--- TO DO ---
Only some lines are wanted. Transcribe, exactly, the lines below from the line with "2. For each" up to and including the line with "2. **Raise an".

########

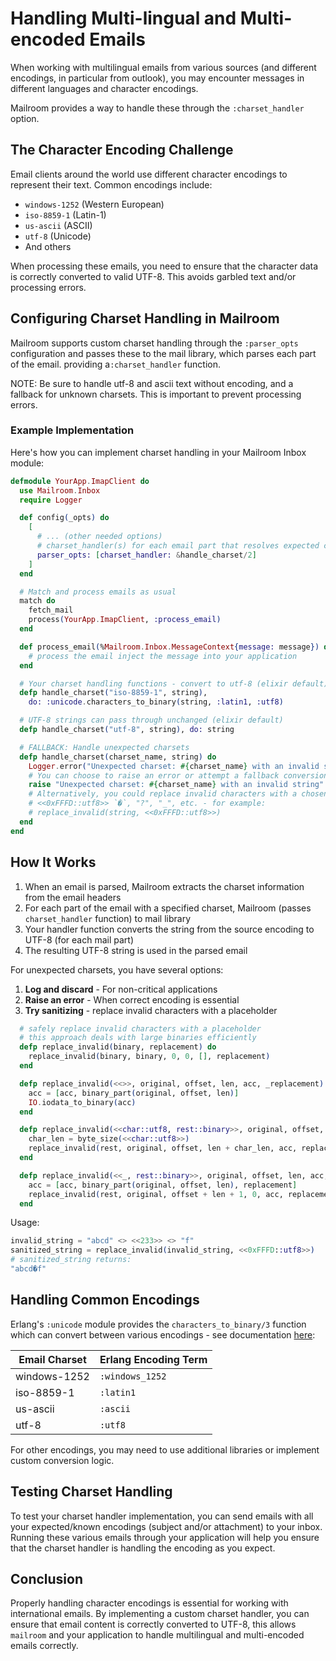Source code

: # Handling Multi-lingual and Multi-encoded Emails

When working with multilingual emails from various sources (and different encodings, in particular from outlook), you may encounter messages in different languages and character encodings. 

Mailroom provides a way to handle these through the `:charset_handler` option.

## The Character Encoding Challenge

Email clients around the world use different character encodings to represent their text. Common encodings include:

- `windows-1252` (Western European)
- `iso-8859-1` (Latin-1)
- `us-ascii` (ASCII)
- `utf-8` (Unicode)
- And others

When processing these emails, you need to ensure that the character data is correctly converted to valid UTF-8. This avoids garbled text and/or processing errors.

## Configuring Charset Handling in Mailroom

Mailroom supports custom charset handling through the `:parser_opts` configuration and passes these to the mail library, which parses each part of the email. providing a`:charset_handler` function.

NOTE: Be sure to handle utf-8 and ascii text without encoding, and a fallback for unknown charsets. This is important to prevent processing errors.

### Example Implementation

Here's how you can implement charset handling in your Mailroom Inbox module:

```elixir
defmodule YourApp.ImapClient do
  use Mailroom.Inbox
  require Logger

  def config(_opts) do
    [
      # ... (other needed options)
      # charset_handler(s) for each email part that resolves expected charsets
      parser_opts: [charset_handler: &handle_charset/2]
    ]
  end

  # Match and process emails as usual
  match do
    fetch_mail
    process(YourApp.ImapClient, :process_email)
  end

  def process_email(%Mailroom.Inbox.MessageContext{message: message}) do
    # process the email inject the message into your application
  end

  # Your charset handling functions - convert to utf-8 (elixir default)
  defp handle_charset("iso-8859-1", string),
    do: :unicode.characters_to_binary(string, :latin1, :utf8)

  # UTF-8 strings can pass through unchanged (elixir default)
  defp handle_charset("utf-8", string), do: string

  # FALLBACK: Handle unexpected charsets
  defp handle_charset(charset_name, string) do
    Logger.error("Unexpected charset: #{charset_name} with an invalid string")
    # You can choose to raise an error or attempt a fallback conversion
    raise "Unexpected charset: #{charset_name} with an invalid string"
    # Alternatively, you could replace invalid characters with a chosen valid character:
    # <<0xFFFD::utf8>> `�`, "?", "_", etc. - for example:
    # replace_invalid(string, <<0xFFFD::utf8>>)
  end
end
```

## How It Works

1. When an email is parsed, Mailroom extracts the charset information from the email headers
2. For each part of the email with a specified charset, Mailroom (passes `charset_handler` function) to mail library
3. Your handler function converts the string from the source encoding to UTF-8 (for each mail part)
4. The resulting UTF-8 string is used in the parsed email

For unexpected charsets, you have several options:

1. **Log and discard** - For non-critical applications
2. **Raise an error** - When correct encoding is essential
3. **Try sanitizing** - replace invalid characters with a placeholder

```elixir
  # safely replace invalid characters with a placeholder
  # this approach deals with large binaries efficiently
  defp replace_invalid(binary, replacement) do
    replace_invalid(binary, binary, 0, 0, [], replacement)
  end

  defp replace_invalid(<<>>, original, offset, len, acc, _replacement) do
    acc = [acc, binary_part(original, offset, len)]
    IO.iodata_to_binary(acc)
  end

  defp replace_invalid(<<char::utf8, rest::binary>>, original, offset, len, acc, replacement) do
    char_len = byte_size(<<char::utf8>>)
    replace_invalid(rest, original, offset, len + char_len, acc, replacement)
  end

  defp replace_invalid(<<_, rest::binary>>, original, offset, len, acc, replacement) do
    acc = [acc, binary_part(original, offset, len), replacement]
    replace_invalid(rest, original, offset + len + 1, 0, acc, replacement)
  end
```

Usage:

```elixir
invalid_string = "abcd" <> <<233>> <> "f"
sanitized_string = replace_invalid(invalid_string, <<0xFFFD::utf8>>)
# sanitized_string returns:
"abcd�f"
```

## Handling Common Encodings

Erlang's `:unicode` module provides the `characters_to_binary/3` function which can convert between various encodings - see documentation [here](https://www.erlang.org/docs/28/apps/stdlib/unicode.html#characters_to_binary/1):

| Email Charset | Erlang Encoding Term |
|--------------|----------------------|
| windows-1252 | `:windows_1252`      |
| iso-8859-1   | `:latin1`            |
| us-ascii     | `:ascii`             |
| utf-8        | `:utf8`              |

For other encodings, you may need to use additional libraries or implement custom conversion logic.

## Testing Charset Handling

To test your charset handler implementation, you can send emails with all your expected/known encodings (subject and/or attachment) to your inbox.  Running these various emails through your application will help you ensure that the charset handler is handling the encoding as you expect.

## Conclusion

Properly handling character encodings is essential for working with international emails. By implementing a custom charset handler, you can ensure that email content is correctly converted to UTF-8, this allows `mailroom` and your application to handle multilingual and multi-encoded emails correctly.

########

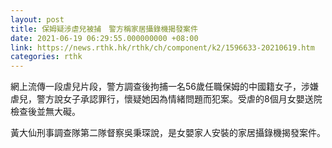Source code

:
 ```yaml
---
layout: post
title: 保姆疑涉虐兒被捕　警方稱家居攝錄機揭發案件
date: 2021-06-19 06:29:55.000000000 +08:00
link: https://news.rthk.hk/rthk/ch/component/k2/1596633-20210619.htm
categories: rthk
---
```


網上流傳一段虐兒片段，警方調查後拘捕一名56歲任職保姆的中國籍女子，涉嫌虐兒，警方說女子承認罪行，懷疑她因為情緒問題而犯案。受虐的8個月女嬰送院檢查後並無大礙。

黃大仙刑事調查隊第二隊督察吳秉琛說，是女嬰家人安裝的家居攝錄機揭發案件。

########

--- FINISHED TASK ---
2. For each part of the email with a specified charset, Mailroom (passes `charset_handler` function) to mail library
3. Your handler function converts the string from the source encoding to UTF-8 (for each mail part)
4. The resulting UTF-8 string is used in the parsed email

For unexpected charsets, you have several options:

1. **Log and discard** - For non-critical applications
2. **Raise an error** - When correct encoding is essential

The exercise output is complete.